Brook is a village on the Isle of Wight, England. According to the Post Office the 2011 census population was included in the civil parish of Brighstone.

Background

Brook is situated on the south west coast of the Island between Brighstone and Freshwater, and borders a section of rugged coastline, the Back of the Wight, facing into the English Channel and towards the famous Needles and west Wight cliffs.

Brook's principal public attraction is its proximity to a section of coast which is used by the public for walking, fossil hunting, kitesurfing and windsurfing. There is a small 'green' by the beach and a National Trust-owned section of land with a small car park, the nearby hamlet of Brookgreen is also owned by them. There are no toilets, no cafe and no souvenir shops. A chine leads down to Brook Bay, which is a semi-circular sweep of semi-rocky beach facing south west. The prevailing south-westerly winds scour the beach and alternately either pile up sand from the Dorset coast, or strip it bare, exposing rocks and sometimes fossils.

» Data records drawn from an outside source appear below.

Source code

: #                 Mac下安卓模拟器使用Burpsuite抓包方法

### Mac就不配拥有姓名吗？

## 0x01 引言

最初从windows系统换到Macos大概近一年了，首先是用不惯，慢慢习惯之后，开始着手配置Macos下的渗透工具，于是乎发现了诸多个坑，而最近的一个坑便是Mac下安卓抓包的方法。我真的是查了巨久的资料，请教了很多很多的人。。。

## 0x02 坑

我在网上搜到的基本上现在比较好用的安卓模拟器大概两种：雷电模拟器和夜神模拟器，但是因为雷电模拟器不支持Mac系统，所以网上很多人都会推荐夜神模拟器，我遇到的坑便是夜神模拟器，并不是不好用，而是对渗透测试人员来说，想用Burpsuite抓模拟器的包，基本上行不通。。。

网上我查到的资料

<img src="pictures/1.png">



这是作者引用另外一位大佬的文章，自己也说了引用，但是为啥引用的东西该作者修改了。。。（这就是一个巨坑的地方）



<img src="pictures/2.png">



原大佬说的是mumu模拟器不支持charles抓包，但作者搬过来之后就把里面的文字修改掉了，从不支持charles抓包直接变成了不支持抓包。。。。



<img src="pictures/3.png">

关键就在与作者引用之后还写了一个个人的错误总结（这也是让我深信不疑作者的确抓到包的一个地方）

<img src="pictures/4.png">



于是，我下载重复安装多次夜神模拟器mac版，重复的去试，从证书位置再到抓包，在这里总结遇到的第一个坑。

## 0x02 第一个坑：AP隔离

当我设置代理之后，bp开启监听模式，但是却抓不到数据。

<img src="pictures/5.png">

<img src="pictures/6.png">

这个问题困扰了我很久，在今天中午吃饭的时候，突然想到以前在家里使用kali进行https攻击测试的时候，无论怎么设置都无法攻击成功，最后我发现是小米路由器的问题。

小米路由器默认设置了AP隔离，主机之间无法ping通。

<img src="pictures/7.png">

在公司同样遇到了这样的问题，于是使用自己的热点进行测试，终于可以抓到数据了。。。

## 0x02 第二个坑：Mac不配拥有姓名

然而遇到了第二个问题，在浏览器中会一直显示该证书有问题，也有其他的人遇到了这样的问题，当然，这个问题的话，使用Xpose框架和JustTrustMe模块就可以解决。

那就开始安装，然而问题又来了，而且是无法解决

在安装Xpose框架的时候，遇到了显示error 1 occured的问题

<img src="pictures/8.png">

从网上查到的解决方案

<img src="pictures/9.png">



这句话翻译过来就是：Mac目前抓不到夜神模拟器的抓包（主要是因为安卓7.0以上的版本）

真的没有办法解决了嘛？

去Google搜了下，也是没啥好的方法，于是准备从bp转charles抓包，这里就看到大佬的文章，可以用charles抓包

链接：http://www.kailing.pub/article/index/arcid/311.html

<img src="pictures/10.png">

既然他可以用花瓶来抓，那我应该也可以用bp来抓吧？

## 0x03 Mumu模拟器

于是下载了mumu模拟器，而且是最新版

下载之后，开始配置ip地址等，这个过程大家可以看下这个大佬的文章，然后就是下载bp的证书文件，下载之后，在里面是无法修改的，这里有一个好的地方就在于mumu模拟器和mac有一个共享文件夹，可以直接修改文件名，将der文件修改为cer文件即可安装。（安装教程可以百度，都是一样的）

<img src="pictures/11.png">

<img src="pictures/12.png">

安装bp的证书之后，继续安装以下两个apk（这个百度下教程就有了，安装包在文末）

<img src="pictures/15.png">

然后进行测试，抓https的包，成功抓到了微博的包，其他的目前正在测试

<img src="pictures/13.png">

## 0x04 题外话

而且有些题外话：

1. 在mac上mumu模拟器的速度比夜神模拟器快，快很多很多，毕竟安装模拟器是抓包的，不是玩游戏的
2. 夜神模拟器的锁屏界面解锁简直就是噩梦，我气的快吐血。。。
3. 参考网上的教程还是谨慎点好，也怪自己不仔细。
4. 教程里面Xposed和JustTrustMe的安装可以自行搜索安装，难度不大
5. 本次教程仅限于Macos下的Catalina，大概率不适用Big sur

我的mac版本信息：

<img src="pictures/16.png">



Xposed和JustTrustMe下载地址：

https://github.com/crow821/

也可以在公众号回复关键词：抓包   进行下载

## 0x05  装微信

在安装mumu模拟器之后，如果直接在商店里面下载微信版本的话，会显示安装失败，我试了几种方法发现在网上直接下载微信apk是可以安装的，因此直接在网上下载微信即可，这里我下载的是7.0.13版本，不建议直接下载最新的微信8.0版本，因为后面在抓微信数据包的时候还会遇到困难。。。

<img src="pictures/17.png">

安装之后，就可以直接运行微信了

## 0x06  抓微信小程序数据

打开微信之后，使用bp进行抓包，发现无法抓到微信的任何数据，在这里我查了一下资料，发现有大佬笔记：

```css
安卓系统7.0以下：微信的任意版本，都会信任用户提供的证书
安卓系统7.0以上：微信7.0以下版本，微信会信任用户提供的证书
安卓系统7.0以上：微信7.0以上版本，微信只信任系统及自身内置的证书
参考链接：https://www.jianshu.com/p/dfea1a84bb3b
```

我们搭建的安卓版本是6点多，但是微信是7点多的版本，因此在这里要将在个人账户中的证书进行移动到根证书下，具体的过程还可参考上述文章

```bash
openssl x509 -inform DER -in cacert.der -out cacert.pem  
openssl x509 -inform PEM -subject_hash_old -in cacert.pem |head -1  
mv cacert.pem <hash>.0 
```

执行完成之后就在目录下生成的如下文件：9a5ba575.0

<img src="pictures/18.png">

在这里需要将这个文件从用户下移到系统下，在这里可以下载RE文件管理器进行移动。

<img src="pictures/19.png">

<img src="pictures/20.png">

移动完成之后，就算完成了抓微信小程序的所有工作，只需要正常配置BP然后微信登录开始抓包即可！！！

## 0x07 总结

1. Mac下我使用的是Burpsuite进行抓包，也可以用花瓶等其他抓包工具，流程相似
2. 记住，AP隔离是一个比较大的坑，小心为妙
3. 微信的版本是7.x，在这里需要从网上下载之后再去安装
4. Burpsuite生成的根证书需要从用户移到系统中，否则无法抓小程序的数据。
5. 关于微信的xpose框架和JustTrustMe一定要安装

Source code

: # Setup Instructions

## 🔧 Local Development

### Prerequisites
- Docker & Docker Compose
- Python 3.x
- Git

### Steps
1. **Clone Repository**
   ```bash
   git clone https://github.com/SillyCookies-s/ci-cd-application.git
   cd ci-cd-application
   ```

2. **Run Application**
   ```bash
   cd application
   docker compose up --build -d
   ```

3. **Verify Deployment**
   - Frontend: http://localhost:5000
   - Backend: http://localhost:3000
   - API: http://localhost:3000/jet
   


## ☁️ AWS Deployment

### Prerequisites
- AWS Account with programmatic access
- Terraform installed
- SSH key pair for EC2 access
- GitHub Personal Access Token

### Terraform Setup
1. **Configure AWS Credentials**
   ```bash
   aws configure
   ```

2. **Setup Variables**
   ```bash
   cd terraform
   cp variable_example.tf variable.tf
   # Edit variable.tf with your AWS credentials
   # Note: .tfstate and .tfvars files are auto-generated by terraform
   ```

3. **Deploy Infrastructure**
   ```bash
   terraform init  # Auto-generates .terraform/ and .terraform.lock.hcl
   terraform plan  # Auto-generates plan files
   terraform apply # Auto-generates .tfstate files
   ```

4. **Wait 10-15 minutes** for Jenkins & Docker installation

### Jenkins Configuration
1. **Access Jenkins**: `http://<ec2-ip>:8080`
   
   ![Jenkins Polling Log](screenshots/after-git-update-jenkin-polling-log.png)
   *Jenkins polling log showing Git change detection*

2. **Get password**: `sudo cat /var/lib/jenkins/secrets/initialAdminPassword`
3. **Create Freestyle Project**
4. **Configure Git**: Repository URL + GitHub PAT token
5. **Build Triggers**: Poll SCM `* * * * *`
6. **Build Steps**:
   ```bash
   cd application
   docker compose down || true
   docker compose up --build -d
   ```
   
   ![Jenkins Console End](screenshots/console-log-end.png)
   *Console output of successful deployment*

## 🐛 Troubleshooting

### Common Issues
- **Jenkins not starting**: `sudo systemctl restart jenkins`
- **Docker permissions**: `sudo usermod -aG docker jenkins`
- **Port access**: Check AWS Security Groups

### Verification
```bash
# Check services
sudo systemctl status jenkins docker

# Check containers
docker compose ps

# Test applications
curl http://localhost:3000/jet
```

There is a section of reef extending from the shoreline for about half a mile into the English Channel. The hinterland of Brook rises steeply from the coastal road to join the chalk spine which stretches from one end of the Island to the other.

Church
St. Mary's Church, Brook is perched on a small hillock at the top of the village. It was rebuilt in 1864 following a disastrous fire on 16 December 1863 [this date quoted from W.H. Davenport Adams, 1873, although Lloyd and Pevsner, 2006, says 1862]. The oldest surviving part of the church probably dates from the 13th century.

Transport
It is linked to other parts of the Island by Southern Vectis bus route 12, serving Freshwater, Totland and Newport as well as intermediate villages.  The Island Coaster bus also serves the south side of Brook on its journey between Ryde, Sandown Bay, Alum Bay and Yarmouth.